Ireland

Ireland
   As a source of ready manpower and a safe but nearby base for launching invasions of England, Ireland played an important role in the WARS OF THE ROSES.
   Fifteenth-century Ireland was divided between the English Lordship, which was centered on Dublin and controlled by Anglo-Irish nobles loyal to the English Crown, and the areas controlled by native Irish clan chiefs, who were largely independent of English rule. In the 1450s, the ancient rivalry between the leading Anglo-Irish families of Ireland, the Fitzgeralds and the Butlers,was subsumed into the conflict developing in England between the houses of LANCASTER and YORK. Thomas FITZGERALD, eighth earl of Desmond, and his kinsman, Thomas FITZGERALD, seventh earl of Kildare, were RETAINERS of Richard PLANTAGENET, duke of York, while James BUTLER,fifth earl of Ormond, was a supporter of HENRY VI. Thus, as the English civil wars evolved, both sides, but particularly York, who had extensive Irish lands, used their Irish connections to draw small but steady streams of troops from Ireland, mainly ARCHERS, axmen, or the light-armed native infantry known as kerns.
   Although York held appointment as lord lieutenant of Ireland in the late 1450s, he was largely absent pursuing his political interests in England, a situation that left Kildare, as York’s deputy, in charge of the Irish government. With Ormond in England at the Lancastrian COURT, the political leadership of Ireland was thus strongly Yorkist, and the duke found safe haven in Dublin when he fled England after the Battle of LUDFORD BRIDGE in October 1459. Although the Lancastrian government sought to undermine Kildare’s authority, especially after the death of York at the Battle of WAKEFIELD in December 1460, the Fitzgerald earls remained loyal to York and were richly rewarded with lands and offices after EDWARD IV’s victory at the Battle of TOWTON in March 1461. When Ormond was executed shortly after Towton, the Lancastrian position in Ireland was further weakened. In 1468, the Fitzgerald earls fell briefly out of favor with Edward IV. Acting on the complaints of Anglo-Irish landowners against the financial exactions imposed by the Fitzgeralds for maintenance of their troops, John TIPTOFT, earl of Worcester, the new English lord deputy, attainted both earls and executed Desmond, thus permanently muting the Yorkist sympathies of the Desmond branch of the family. Because the king soon realized that he needed Fitzgerald support to govern Ireland, especially in view of the continuing Lancastrian threat to England, Edward reversed Kildare’s ATTAINDER and reappointed him lord deputy in 1470.

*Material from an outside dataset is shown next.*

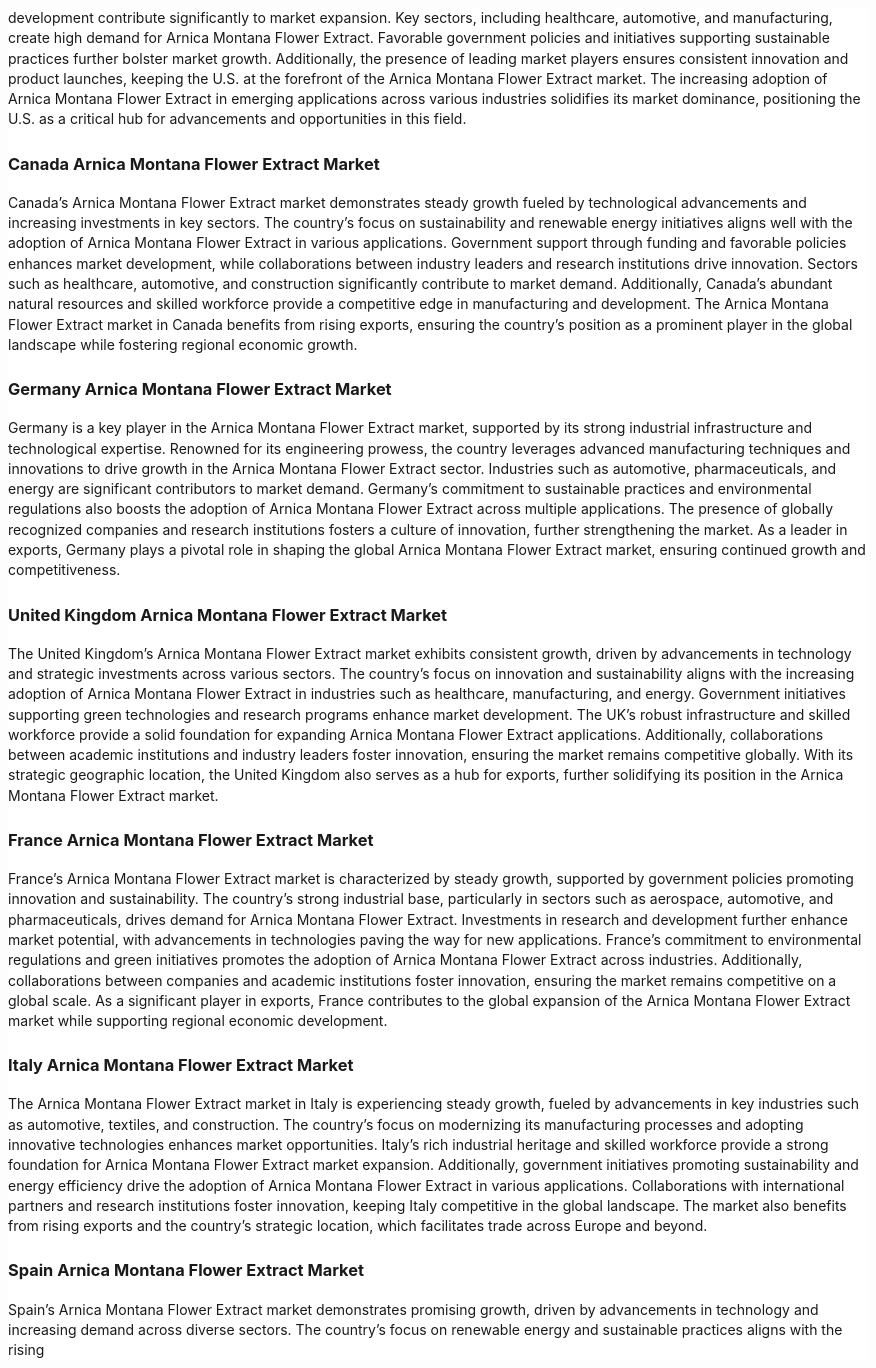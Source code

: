 development contribute significantly to market expansion. Key sectors, including healthcare, automotive, and manufacturing, create high demand for Arnica Montana Flower Extract. Favorable government policies and initiatives supporting sustainable practices further bolster market growth. Additionally, the presence of leading market players ensures consistent innovation and product launches, keeping the U.S. at the forefront of the Arnica Montana Flower Extract market. The increasing adoption of Arnica Montana Flower Extract in emerging applications across various industries solidifies its market dominance, positioning the U.S. as a critical hub for advancements and opportunities in this field.</p><h3>Canada Arnica Montana Flower Extract Market</h3><p>Canada&rsquo;s Arnica Montana Flower Extract market demonstrates steady growth fueled by technological advancements and increasing investments in key sectors. The country&rsquo;s focus on sustainability and renewable energy initiatives aligns well with the adoption of Arnica Montana Flower Extract in various applications. Government support through funding and favorable policies enhances market development, while collaborations between industry leaders and research institutions drive innovation. Sectors such as healthcare, automotive, and construction significantly contribute to market demand. Additionally, Canada&rsquo;s abundant natural resources and skilled workforce provide a competitive edge in manufacturing and development. The Arnica Montana Flower Extract market in Canada benefits from rising exports, ensuring the country&rsquo;s position as a prominent player in the global landscape while fostering regional economic growth.</p><h3>Germany Arnica Montana Flower Extract Market</h3><p>Germany is a key player in the Arnica Montana Flower Extract market, supported by its strong industrial infrastructure and technological expertise. Renowned for its engineering prowess, the country leverages advanced manufacturing techniques and innovations to drive growth in the Arnica Montana Flower Extract sector. Industries such as automotive, pharmaceuticals, and energy are significant contributors to market demand. Germany&rsquo;s commitment to sustainable practices and environmental regulations also boosts the adoption of Arnica Montana Flower Extract across multiple applications. The presence of globally recognized companies and research institutions fosters a culture of innovation, further strengthening the market. As a leader in exports, Germany plays a pivotal role in shaping the global Arnica Montana Flower Extract market, ensuring continued growth and competitiveness.</p><h3>United Kingdom Arnica Montana Flower Extract Market</h3><p>The United Kingdom&rsquo;s Arnica Montana Flower Extract market exhibits consistent growth, driven by advancements in technology and strategic investments across various sectors. The country&rsquo;s focus on innovation and sustainability aligns with the increasing adoption of Arnica Montana Flower Extract in industries such as healthcare, manufacturing, and energy. Government initiatives supporting green technologies and research programs enhance market development. The UK&rsquo;s robust infrastructure and skilled workforce provide a solid foundation for expanding Arnica Montana Flower Extract applications. Additionally, collaborations between academic institutions and industry leaders foster innovation, ensuring the market remains competitive globally. With its strategic geographic location, the United Kingdom also serves as a hub for exports, further solidifying its position in the Arnica Montana Flower Extract market.</p><h3>France Arnica Montana Flower Extract Market</h3><p>France&rsquo;s Arnica Montana Flower Extract market is characterized by steady growth, supported by government policies promoting innovation and sustainability. The country&rsquo;s strong industrial base, particularly in sectors such as aerospace, automotive, and pharmaceuticals, drives demand for Arnica Montana Flower Extract. Investments in research and development further enhance market potential, with advancements in technologies paving the way for new applications. France&rsquo;s commitment to environmental regulations and green initiatives promotes the adoption of Arnica Montana Flower Extract across industries. Additionally, collaborations between companies and academic institutions foster innovation, ensuring the market remains competitive on a global scale. As a significant player in exports, France contributes to the global expansion of the Arnica Montana Flower Extract market while supporting regional economic development.</p><h3>Italy Arnica Montana Flower Extract Market</h3><p>The Arnica Montana Flower Extract market in Italy is experiencing steady growth, fueled by advancements in key industries such as automotive, textiles, and construction. The country&rsquo;s focus on modernizing its manufacturing processes and adopting innovative technologies enhances market opportunities. Italy&rsquo;s rich industrial heritage and skilled workforce provide a strong foundation for Arnica Montana Flower Extract market expansion. Additionally, government initiatives promoting sustainability and energy efficiency drive the adoption of Arnica Montana Flower Extract in various applications. Collaborations with international partners and research institutions foster innovation, keeping Italy competitive in the global landscape. The market also benefits from rising exports and the country&rsquo;s strategic location, which facilitates trade across Europe and beyond.</p><h3>Spain Arnica Montana Flower Extract Market</h3><p>Spain&rsquo;s Arnica Montana Flower Extract market demonstrates promising growth, driven by advancements in technology and increasing demand across diverse sectors. The country&rsquo;s focus on renewable energy and sustainable practices aligns with the rising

   After Kildare’s death in 1478, his son, Gerald FITZGERALD, eighth earl of Kildare, maintained his family’s Yorkist allegiance, governing Ireland as deputy for RICHARD III’s son, Prince Edward, and, after Richard’s death in 1485, allowing the island to become a base of operations for Yorkist opponents of HENRY VII. In 1487, he welcomed Lambert SIMNEL to Ireland and accepted Simnel’s claim to be Edward PLANTAGENET, earl of Warwick, a Yorkist claimant to the throne. Kildare also allowed John de la POLE, earl of Lincoln, another nephew of Edward IV, to land at Dublin with 2,000 troops supplied by his aunt, MARGARET OF YORK, duchess of BURGUNDY. After permitting Simnel’s coronation in Dublin as “Edward VI,” Kildare governed Ireland in “King Edward’s” name, and allowed Lincoln to recruit Irish troops for an invasion of England, which ended in failure at the Battle of STOKE in June 1487. Although pardoned by Henry VII, Kildare again fell out of favor in the 1490s when he was suspected of supporting Perkin WARBECK, another Yorkist pretender. Warbeck invaded Ireland in 1495 and 1497 but failed both times to establish himself in the island. Restored as lord deputy in 1496, Kildare gradually abandoned his Yorkist sympathies, and Ireland gradually accepted TUDOR rule.
   Further Reading: Cosgrove, Art, Late Medieval Ireland, 1370-1541 (Dublin: Helicon, 1981); Lydon, James, Ireland in the Later Middle Ages (Dublin: Gill and Macmillan, 1973); OtwayRuthven, A. J., A History of Medieval Ireland (New York: Barnes and Noble Books, 1980).

Encyclopedia of the Wars of the Roses. . 2001.